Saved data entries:
§

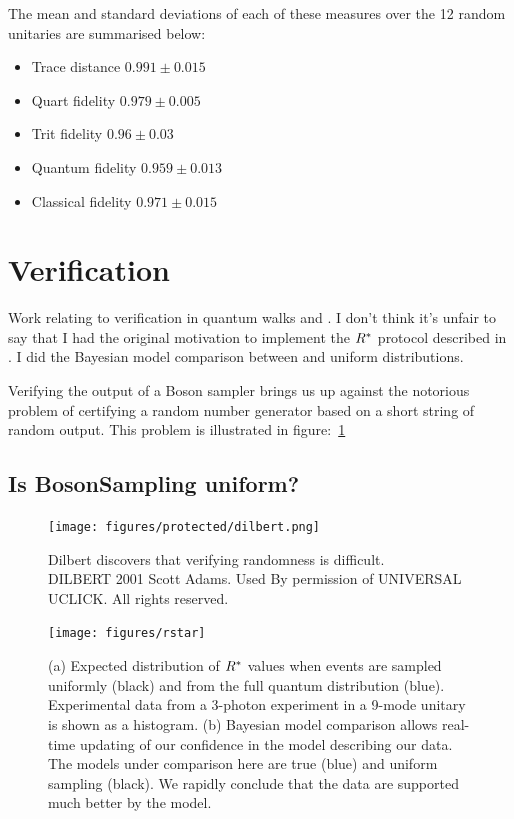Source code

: The mean and standard deviations of each of these measures over the 12 random
unitaries are summarised below:
\begin{itemize}
  \item Trace distance \(0.991\pm0.015\)
  \item Quart fidelity \(0.979\pm0.005\)
  \item Trit fidelity \(0.96\pm0.03\)
  \item Quantum fidelity \(0.959\pm0.013\)
  \item Classical fidelity \(0.971\pm0.015\)
\end{itemize}


\section{Verification}
\label{sec:Verification}
Work relating to verification in quantum walks and \bosonsampling{}. I don't
think it's unfair to say that I had the original motivation to implement the
\(\rstar\) protocol described in \cite{notuniform}. I did the Bayesian model
comparison between \bosonsampling{} and uniform distributions.

Verifying the output of a Boson sampler brings us up against the notorious
problem of certifying a random number generator based on a short string of
random output. This problem is illustrated in figure:~\ref{fig:dilbert}

\subsection{Is BosonSampling uniform?}
\label{sec:RStar}
\begin{figure}[t]
  \centering
  \texttt{[image: figures/protected/dilbert.png]}
  \caption[Dilbert discovers that verifying randomness is difficult.]
  {Dilbert discovers that verifying randomness is difficult.\\DILBERT
  \textcopyright{} 2001 Scott Adams. Used By permission of UNIVERSAL UCLICK. All
  rights reserved.}
  \label{fig:dilbert}
\end{figure}

\begin{figure}[t]
  \centering
  \texttt{[image: figures/rstar]}
  \caption[Using the $\rstar$ discriminator to verify BosonSampling]
  {(a) Expected distribution of \(\rstar\) values when events are sampled
  uniformly (black) and from the full quantum distribution (blue). Experimental
  data from a 3-photon experiment in a 9-mode unitary is shown as a histogram.
  (b) Bayesian model comparison allows real-time updating of our confidence in
  the model describing our data. The models under comparison here are true
  \bosonsampling{} (blue) and uniform sampling (black). We rapidly conclude that
  the data are supported much better by the \bosonsampling{} model.}
\end{figure}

§

WHAT TO WORK ON. With "discovers" as the string to find, copy every line of the records that holds it.

EXERCISE RESULT.
  \caption[Dilbert discovers that verifying randomness is difficult.]
  {Dilbert discovers that verifying randomness is difficult.\\DILBERT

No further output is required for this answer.